Has she been forgotten, has the window dresser left in a rush or, god help us, is the shop trying to be controversial or trying to really hit that giggling schoolboy demographic? The mannequin stands in a typical cocktail party pose, glass in one hand, the other hand on hip, wearing a long skirt. Her head is cocked as if half listening to somebody enthusing about Star Trek while looking for somebody more interesting and better looking to talk to - it's a pose I recognise - and totally unselfconsciously unaware that she's topless. At a party it's bloke's dilemma number eight; at what point do you tell a woman you are talking to that she is experiencing catastrophic blouse failure (answer - you don't, there is no way that woman is ever, ever going to speak to you again, the atmosphere simply cannot cope with the heat generated by frequent meetings of somebody that embarrassed; so you just have to stand there trying desperately to think of a tactful way of explaining that you're catching an eyeful while simmering in the social hell that you've already delayed too long and she'll think that you're some sort of leering pervert. If you must, the correct way to deal with this is to mention the situation as early as possible in the conversation and do so by commenting either on her tattoo or lack of. Simple.).

What are the chances of that happening?

There are two explanations. The first is that the probability of seeing something related to something I am listening to is actually quite high. '100 objects' is my podcast of choice for my walk home and as my route takes me past a number of shops, and in particular charity shops, it's reasonable that in a podcast about artefacts I'd be walking past something that bears a resemblance to the object being described.
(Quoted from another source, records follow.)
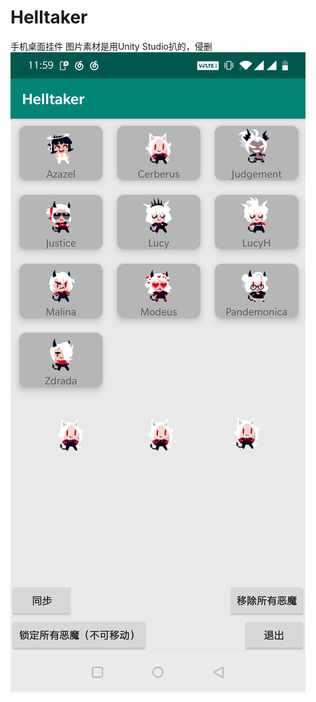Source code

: # Helltaker
手机桌面挂件
图片素材是用Unity Studio扒的，侵删
![img](https://raw.githubusercontent.com/chtzs/Helltaker/master/Screenshots/Screenshot_20200711-235936.jpg)
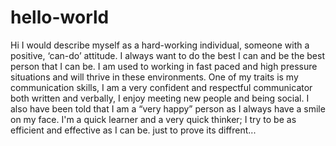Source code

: # hello-world
Hi
I would describe myself as a hard-working individual, someone with a positive, ‘can-do’ attitude. I always want to do the best I can and be the best person that I can be. I am used to working in fast paced and high pressure situations and will thrive in these environments. One of my traits is my communication skills, I am a very confident and respectful communicator both written and verbally, I enjoy meeting new people and being social. I also have been told that I am a “very happy” person as I always have a smile on my face. I'm a quick learner and a very quick thinker; I try to be as efficient and effective as I can be. 
just to prove its diffrent...
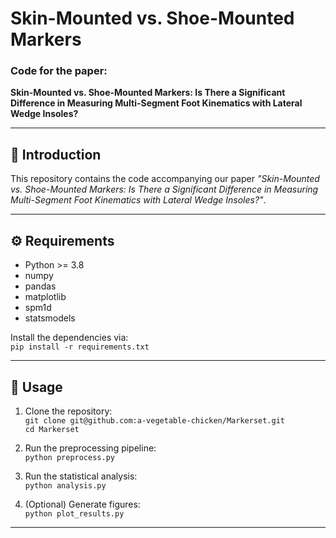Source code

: # Skin-Mounted vs. Shoe-Mounted Markers
### Code for the paper:
**Skin-Mounted vs. Shoe-Mounted Markers: Is There a Significant Difference in Measuring Multi-Segment Foot Kinematics with Lateral Wedge Insoles?**

---

## 📖 Introduction
This repository contains the code accompanying our paper *"Skin-Mounted vs. Shoe-Mounted Markers: Is There a Significant Difference in Measuring Multi-Segment Foot Kinematics with Lateral Wedge Insoles?"*.  

---

## ⚙️ Requirements
- Python >= 3.8  
- numpy  
- pandas  
- matplotlib  
- spm1d  
- statsmodels  

Install the dependencies via:  
`pip install -r requirements.txt`

---

## 🚀 Usage
1. Clone the repository:  
   `git clone git@github.com:a-vegetable-chicken/Markerset.git`  
   `cd Markerset`  

2. Run the preprocessing pipeline:  
   `python preprocess.py`  

3. Run the statistical analysis:  
   `python analysis.py`  

4. (Optional) Generate figures:  
   `python plot_results.py`  

---
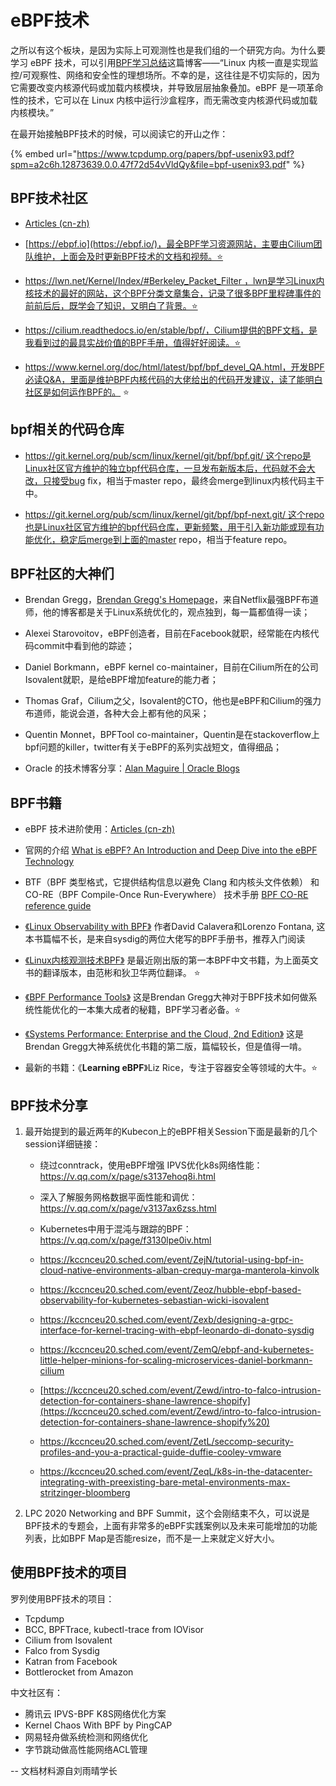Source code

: # eBPF技术

之所以有这个板块，是因为实际上可观测性也是我们组的一个研究方向。为什么要学习 eBPF 技术，可以引用[BPF学习总结](https://feisky.xyz/posts/2021-01-06-ebpf-learn-path/)这篇博客——“Linux 内核一直是实现监控/可观察性、网络和安全性的理想场所。不幸的是，这往往是不切实际的，因为它需要改变内核源代码或加载内核模块，并导致层层抽象叠加。eBPF 是一项革命性的技术，它可以在 Linux 内核中运行沙盒程序，而无需改变内核源代码或加载内核模块。”

在最开始接触BPF技术的时候，可以阅读它的开山之作：

{% embed url="https://www.tcpdump.org/papers/bpf-usenix93.pdf?spm=a2c6h.12873639.0.0.47f72d54vVldQy&file=bpf-usenix93.pdf" %}

## BPF技术社区

* [Articles (cn-zh)](https://arthurchiao.art/articles-zh/)

* [https://ebpf.io](https://ebpf.io/)，最全BPF学习资源网站，主要由Cilium团队维护，上面会及时更新BPF技术的文档和视频。⭐
  
* https://lwn.net/Kernel/Index/#Berkeley_Packet_Filter ，lwn是学习Linux内核技术的最好的网站，这个BPF分类文章集合，记录了很多BPF里程碑事件的前前后后，既学会了知识，又明白了背景。⭐
  
* https://cilium.readthedocs.io/en/stable/bpf/，Cilium提供的BPF文档，是我看到过的最具实战价值的BPF手册，值得好好阅读。⭐
 
* https://www.kernel.org/doc/html/latest/bpf/bpf_devel_QA.html，开发BPF必读Q&A，里面是维护BPF内核代码的大佬给出的代码开发建议，读了能明白社区是如何运作BPF的。 ⭐

## bpf相关的代码仓库

* https://git.kernel.org/pub/scm/linux/kernel/git/bpf/bpf.git/ 这个repo是Linux社区官方维护的独立bpf代码仓库，一旦发布新版本后，代码就不会大改，只接受bug fix，相当于master repo，最终会merge到linux内核代码主干中。
  
* https://git.kernel.org/pub/scm/linux/kernel/git/bpf/bpf-next.git/ 这个repo也是Linux社区官方维护的bpf代码仓库，更新频繁，用于引入新功能或现有功能优化，稳定后merge到上面的master repo，相当于feature repo。

## BPF社区的大神们

* Brendan Gregg，[Brendan Gregg's Homepage](https://www.brendangregg.com/)，来自Netflix最强BPF布道师，他的博客都是关于Linux系统优化的，观点独到，每一篇都值得一读；

* Alexei Starovoitov，eBPF创造者，目前在Facebook就职，经常能在内核代码commit中看到他的踪迹；
  
* Daniel Borkmann，eBPF kernel co-maintainer，目前在Cilium所在的公司Isovalent就职，是给eBPF增加feature的能力者；
  
* Thomas Graf，Cilium之父，Isovalent的CTO，他也是eBPF和Cilium的强力布道师，能说会道，各种大会上都有他的风采；
  
* Quentin Monnet，BPFTool co-maintainer，Quentin是在stackoverflow上bpf问题的killer，twitter有关于eBPF的系列实战短文，值得细品；
  
* Oracle 的技术博客分享：[Alan Maguire | Oracle Blogs](https://blogs.oracle.com/linux/authors/alan-maguire)


## BPF书籍

* eBPF 技术进阶使用：[Articles (cn-zh)](https://arthurchiao.art/articles-zh/)

* 官网的介绍 [What is eBPF? An Introduction and Deep Dive into the eBPF Technology](https://ebpf.io/what-is-ebpf)

* BTF（BPF 类型格式，它提供结构信息以避免 Clang 和内核头文件依赖） 和 CO-RE（BPF Compile-Once Run-Everywhere） 技术手册 [BPF CO-RE reference guide](https://nakryiko.com/posts/bpf-core-reference-guide/)

* [《Linux Observability with BPF》](https://www.oreilly.com/library/view/linux-observability-with/9781492050193/) 作者David Calavera和Lorenzo Fontana, 这本书篇幅不长，是来自sysdig的两位大佬写的BPF手册书，推荐入门阅读
  
* [《Linux内核观测技术BPF》](https://item.jd.com/12939760.html) 是最近刚出版的第一本BPF中文书籍，为上面英文书的翻译版本，由范彬和狄卫华两位翻译。 ⭐
  
* [《BPF Performance Tools》](http://www.brendangregg.com/bpf-performance-tools-book.html) 这是Brendan Gregg大神对于BPF技术如何做系统性能优化的一本集大成者的秘籍，BPF学习者必备。⭐
  
* [《Systems Performance: Enterprise and the Cloud, 2nd Edition》](http://www.brendangregg.com/systems-performance-2nd-edition-book.html) 这是Brendan Gregg大神系统优化书籍的第二版，篇幅较长，但是值得一啃。
 
* 最新的书籍：《**Learning eBPF**》Liz Rice，专注于容器安全等领域的大牛。⭐

## BPF技术分享

1. 最开始提到的最近两年的Kubecon上的eBPF相关Session下面是最新的几个session详细链接：
    - 绕过conntrack，使用eBPF增强 IPVS优化k8s网络性能：https://v.qq.com/x/page/s3137ehoq8i.html
  
    - 深入了解服务网格数据平面性能和调优：https://v.qq.com/x/page/v3137ax6zss.html
  
    - Kubernetes中用于混沌与跟踪的BPF：https://v.qq.com/x/page/f3130lpe0iv.html
  
    - https://kccnceu20.sched.com/event/ZejN/tutorial-using-bpf-in-cloud-native-environments-alban-crequy-marga-manterola-kinvolk
  
    - https://kccnceu20.sched.com/event/Zeoz/hubble-ebpf-based-observability-for-kubernetes-sebastian-wicki-isovalent
  
    - https://kccnceu20.sched.com/event/Zexb/designing-a-grpc-interface-for-kernel-tracing-with-ebpf-leonardo-di-donato-sysdig
  
    - https://kccnceu20.sched.com/event/ZemQ/ebpf-and-kubernetes-little-helper-minions-for-scaling-microservices-daniel-borkmann-cilium
  
    - [https://kccnceu20.sched.com/event/Zewd/intro-to-falco-intrusion-detection-for-containers-shane-lawrence-shopify](https://kccnceu20.sched.com/event/Zewd/intro-to-falco-intrusion-detection-for-containers-shane-lawrence-shopify%20)
  
    - https://kccnceu20.sched.com/event/ZetL/seccomp-security-profiles-and-you-a-practical-guide-duffie-cooley-vmware
  
    - https://kccnceu20.sched.com/event/ZeqL/k8s-in-the-datacenter-integrating-with-preexisting-bare-metal-environments-max-stritzinger-bloomberg
  
1. LPC 2020 Networking and BPF Summit，这个会刚结束不久，可以说是BPF技术的专题会，上面有非常多的eBPF实践案例以及未来可能增加的功能列表，比如BPF Map是否能resize，而不是一上来就定义好大小。

## 使用BPF技术的项目

罗列使用BPF技术的项目：

* Tcpdump
* BCC, BPFTrace, kubectl-trace from IOVisor
* Cilium from Isovalent
* Falco from Sysdig
* Katran from Facebook
* Bottlerocket from Amazon

中文社区有：

* 腾讯云 IPVS-BPF K8S网络优化方案
* Kernel Chaos With BPF by PingCAP
* 网易轻舟做系统检测和网络优化
* 字节跳动做高性能网络ACL管理

-- 文档材料源自刘雨晴学长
The alternative is that, along with all the other laws and rules that govern the smooth running of the universe, from the way electrons orbit atoms to the way that steam wafts from the open window of a burger van on a cold winter's match day, there's room for a set of rules governing the lives of individuals and the universe ordered the events that led to the circumstance we call 'coincidence'.
And don't worry, that doesn't mean that everything is predetermined - quite the reverse - it means we may possibly have been missing stuff that's been organised for us, like a bloke who nips out for a fag at a stag do and misses the stripper. Everything from missing out on meeting someone significant because you went to the doughnut shack rather than the cafe for breakfast, all the way to missing being centre stage in a natural disaster because you decided not to visit a small Pacific island during asteroid strike season.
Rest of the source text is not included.